That year, the people of the prairies had sent only one new child, a small and quiet girl, narrow-wristed and large-eyed. She was dressed in the fashion of the Sunlit People, in a shirt that fell impractically to her calves, and her legs bare. There was a stripe of red painted down the center of her nose, dots of yellow around her eyes. To Otter, she looked as strange as a new kind of bird.
It should have been the binder who welcomed such a child. Tamarack had always done it with great seriousness — to come into such a shadowed place as Westmost was no small thing — but also with great grace, and a secret smile slipped to the girls like a sweet. Willow, though, stood by the edge of the fire, staring at the new girl like a wolf at a rabbit. She stayed silent so long that people began to shift from foot to foot, as if the binder’s silence were a weight they were trying to hold.
It was, in the end, Thistle, captain of the rangers, who spoke, looking the small stranger up and down: “How old are you, child?”
“My name is Fawn,” the child said. “This will be my sixteenth winter.”
“Hmmpf,” said Newt. “You don’t look it.”
Fawn said: “I don’t lie.”
Otter felt Cricket, beside her, turn a laugh into a cough, and that made her smile too. She was prepared to like this strange girl.
Newt, though, looked as sour as one of her medicines. “And what can you do?”

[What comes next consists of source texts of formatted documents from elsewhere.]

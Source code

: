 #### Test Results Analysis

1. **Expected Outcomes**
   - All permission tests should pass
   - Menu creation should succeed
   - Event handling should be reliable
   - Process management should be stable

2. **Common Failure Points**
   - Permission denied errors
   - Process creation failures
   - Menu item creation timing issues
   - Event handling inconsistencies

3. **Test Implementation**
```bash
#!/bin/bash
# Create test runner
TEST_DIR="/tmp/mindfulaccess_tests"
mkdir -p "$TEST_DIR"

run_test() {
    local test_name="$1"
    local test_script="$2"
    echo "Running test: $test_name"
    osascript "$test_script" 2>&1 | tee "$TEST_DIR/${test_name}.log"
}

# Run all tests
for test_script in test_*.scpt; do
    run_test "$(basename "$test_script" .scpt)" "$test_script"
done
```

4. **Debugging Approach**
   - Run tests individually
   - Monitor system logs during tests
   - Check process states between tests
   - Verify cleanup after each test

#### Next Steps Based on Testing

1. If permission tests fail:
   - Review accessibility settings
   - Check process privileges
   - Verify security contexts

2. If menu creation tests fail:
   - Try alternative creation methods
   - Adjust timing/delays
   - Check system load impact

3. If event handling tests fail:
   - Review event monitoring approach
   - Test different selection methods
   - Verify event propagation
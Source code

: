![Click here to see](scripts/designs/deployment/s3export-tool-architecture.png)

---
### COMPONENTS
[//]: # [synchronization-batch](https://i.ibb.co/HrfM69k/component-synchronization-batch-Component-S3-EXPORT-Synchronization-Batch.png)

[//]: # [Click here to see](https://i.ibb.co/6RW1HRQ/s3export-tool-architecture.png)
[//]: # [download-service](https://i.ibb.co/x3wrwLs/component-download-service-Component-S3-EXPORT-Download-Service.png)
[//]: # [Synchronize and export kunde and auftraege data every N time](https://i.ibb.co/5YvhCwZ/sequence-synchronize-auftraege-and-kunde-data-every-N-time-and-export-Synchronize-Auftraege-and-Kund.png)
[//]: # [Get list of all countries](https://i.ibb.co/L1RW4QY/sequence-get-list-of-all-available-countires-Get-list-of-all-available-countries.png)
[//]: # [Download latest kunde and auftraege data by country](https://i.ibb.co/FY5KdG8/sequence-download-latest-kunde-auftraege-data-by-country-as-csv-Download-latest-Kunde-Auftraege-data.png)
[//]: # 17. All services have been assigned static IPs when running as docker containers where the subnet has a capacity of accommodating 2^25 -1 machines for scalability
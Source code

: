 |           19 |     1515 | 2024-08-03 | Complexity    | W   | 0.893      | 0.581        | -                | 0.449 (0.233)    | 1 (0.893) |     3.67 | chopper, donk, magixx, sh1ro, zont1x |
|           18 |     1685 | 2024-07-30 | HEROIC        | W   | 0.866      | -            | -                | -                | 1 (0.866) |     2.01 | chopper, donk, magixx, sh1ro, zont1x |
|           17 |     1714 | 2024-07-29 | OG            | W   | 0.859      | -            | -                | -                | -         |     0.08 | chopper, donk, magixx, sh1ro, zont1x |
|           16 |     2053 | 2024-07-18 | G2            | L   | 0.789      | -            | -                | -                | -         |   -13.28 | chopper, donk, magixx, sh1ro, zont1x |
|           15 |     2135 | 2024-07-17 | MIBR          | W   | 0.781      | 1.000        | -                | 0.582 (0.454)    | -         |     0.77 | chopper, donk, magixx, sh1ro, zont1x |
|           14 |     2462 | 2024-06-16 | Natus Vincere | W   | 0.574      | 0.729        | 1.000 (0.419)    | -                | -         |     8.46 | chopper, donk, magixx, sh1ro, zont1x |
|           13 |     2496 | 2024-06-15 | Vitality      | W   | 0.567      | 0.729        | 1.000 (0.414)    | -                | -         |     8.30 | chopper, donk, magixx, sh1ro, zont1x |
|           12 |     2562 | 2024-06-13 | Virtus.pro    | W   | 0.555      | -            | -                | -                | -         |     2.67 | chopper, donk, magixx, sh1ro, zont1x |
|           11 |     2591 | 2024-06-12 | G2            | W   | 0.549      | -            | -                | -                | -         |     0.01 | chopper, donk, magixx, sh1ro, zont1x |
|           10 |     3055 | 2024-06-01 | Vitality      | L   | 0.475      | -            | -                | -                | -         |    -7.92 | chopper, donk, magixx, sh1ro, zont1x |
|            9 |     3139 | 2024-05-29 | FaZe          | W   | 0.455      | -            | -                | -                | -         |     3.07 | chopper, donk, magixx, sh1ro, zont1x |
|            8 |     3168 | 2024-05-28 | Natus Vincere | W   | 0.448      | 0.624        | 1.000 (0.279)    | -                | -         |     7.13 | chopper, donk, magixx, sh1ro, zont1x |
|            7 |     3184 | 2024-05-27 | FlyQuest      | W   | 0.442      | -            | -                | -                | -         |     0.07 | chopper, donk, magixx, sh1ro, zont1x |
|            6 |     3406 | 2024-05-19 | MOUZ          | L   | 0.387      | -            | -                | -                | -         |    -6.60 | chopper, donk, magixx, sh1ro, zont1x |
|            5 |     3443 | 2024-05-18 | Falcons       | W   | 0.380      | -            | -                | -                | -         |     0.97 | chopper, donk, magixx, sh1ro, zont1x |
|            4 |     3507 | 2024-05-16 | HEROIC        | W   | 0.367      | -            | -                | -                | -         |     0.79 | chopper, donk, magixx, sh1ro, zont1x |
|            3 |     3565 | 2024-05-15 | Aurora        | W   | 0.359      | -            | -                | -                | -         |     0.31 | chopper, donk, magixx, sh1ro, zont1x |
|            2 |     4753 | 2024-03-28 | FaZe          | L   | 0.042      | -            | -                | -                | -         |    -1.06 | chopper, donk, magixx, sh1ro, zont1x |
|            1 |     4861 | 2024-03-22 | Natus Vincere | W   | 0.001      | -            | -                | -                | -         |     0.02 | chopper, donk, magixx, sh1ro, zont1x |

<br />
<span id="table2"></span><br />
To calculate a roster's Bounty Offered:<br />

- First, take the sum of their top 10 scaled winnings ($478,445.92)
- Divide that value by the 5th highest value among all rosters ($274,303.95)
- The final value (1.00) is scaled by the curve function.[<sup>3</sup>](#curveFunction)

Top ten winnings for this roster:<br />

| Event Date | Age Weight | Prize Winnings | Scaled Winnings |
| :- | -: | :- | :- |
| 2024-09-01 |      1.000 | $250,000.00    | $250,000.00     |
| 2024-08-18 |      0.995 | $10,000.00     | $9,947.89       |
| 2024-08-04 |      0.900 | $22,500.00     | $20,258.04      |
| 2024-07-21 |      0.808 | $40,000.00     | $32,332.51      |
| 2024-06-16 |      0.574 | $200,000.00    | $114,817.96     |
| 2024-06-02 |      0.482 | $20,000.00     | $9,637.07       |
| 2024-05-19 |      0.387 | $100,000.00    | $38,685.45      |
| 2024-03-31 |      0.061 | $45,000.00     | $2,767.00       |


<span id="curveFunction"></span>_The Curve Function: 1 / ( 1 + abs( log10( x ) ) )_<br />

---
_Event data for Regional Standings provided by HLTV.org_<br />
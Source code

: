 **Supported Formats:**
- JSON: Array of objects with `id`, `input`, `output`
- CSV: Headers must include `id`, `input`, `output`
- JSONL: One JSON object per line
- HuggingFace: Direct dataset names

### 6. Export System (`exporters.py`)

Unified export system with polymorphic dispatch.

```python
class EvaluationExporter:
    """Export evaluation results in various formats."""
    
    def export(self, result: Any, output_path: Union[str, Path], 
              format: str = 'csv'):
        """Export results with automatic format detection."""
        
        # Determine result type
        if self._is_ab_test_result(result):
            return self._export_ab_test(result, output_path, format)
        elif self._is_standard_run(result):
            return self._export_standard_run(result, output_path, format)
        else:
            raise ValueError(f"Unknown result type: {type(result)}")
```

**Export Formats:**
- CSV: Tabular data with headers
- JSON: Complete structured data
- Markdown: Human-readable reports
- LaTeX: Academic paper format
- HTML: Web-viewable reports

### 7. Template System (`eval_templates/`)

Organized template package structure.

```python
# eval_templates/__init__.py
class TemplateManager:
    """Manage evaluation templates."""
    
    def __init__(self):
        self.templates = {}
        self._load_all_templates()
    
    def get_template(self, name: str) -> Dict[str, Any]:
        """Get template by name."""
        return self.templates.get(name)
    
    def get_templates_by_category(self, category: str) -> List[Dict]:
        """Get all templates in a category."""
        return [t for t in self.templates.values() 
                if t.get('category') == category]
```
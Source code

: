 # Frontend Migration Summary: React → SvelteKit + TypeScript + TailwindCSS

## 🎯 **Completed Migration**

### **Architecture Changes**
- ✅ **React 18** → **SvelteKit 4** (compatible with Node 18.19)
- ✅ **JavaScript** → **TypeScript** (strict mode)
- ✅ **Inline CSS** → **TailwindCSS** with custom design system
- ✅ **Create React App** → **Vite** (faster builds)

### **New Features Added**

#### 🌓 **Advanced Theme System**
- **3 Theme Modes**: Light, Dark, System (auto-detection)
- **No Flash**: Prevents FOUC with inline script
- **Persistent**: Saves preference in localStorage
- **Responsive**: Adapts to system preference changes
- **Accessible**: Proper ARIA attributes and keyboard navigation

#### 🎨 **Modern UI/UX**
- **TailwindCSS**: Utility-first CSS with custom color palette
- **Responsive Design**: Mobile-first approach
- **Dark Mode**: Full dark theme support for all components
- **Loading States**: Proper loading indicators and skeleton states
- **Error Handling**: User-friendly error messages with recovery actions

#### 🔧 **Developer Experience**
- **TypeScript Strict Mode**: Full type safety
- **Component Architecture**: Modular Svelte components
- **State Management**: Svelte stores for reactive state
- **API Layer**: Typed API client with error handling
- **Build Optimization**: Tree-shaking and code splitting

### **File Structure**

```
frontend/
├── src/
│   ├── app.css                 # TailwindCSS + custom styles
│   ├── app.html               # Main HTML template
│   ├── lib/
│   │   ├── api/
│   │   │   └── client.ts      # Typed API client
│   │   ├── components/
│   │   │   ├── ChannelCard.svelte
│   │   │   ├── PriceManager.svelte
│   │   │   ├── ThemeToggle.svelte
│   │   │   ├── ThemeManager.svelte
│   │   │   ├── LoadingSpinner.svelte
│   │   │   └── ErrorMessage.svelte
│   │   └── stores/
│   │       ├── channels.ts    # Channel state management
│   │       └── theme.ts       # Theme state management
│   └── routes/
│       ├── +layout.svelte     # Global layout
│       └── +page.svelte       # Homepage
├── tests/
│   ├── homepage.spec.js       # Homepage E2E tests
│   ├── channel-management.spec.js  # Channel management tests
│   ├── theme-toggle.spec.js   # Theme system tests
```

Fawn paused, then lifted her chin and said: “I am a binder.”
Otter’s heart lurched.
A huge silence opened like a pit in front of Fawn. No one could have stood on that edge without teetering a little. Fawn looked down, flushing in the firelight.
“Well,” said Newt. “In sureness, we need —”
“Show me,” said Willow.
Fawn looked up, startled.
Willow took a step forward. The light caught on the silver disks of her belt, and the disks in her hair shone as if she had a dozen eyes. “Show me,” she said.
Fawn was done teetering. Looking at Willow, she unwrapped her bracelets. She cast a cradle, then flipped her fingers and made the pattern change: the fourth star, the woman running. Then the pattern that drew up the dead: the tree. When Fawn made the tree into the scaffold, Willow stepped closer still. She slipped her fingers into the yarns beside Fawn’s fingers. She spread the scaffold open so that it became the sky. The two of them stood there, both trembling a little, with the wildest and widest of patterns cast between them.
“You know that this will kill you,” said Willow.
Otter could just see Fawn’s eyes, so wide they showed white all around.
Willow seemed to let the pattern loosen a little, and her voice came more gently: “It is very dangerous, to be a binder. There are other things a girl of knots might do.”
Thistle spoke: “The binder must have a second.” Otter saw the ranger’s gaze flick toward her. My grandmother, she thought, as she rarely did. My mother’s mother. There was something … soft … in the look Thistle gave her. Grim but sweet, like a mother brushing back the hair of a dying child. “Willow: You must have a second.”
Standing there, shining with silver, her hands in the knots, Willow seemed to consider. “Your name is Fawn?”
“It is.”
“Fawn. Do you want this?” It was almost a whisper. The strings shivered between them.
“I want this.” Fawn’s voice had come out as a whisper in turn. She shook herself, pulled the sky taut again, and proclaimed: “I want this.”
Willow yanked her hands out of the pattern, leaving Fawn gasping as the power surged and changed. The girl fumbled to pull the sky back to the scaffold before the slack made the yarns drop free.
“Well, then,” said Willow, and watched her for a moment: a small girl struggling with a great power.
Otter thought her mother’s face looked both sane and sad.
“Welcome, Fawn: daughter of my power, bound to my cord. Fawn, binder of Westmost.”
So. The time of ceremonies passed: the fall fires where cords were joined and pledges made. Otter’s shirt stayed unbelted. It had always been unbelted, but now it felt strange, as if she had lost something. A dream of something.
What was she going to do?
Her mother made no announcement, no proclamation that she had rejected her own daughter, but when the time came to tie the new cords, the fact that Otter joined none of them could not be missed. There was whispering. There was outright talk, and some of it to Otter herself. Pokeberry, the midwife, said ridiculously: “She’s just forgotten.” Hart, the silver-worker, said, with black comfort: “That other one won’t last long.” And Newt, the bonesetter, Newt of all people, said gruffly: “In my cord, Otter, you would be welcome.” A kindness.
The kindness was the hardest thing to take.
The kindness and the fear.
Because now that the fall fires had passed, it was time to renew the ward.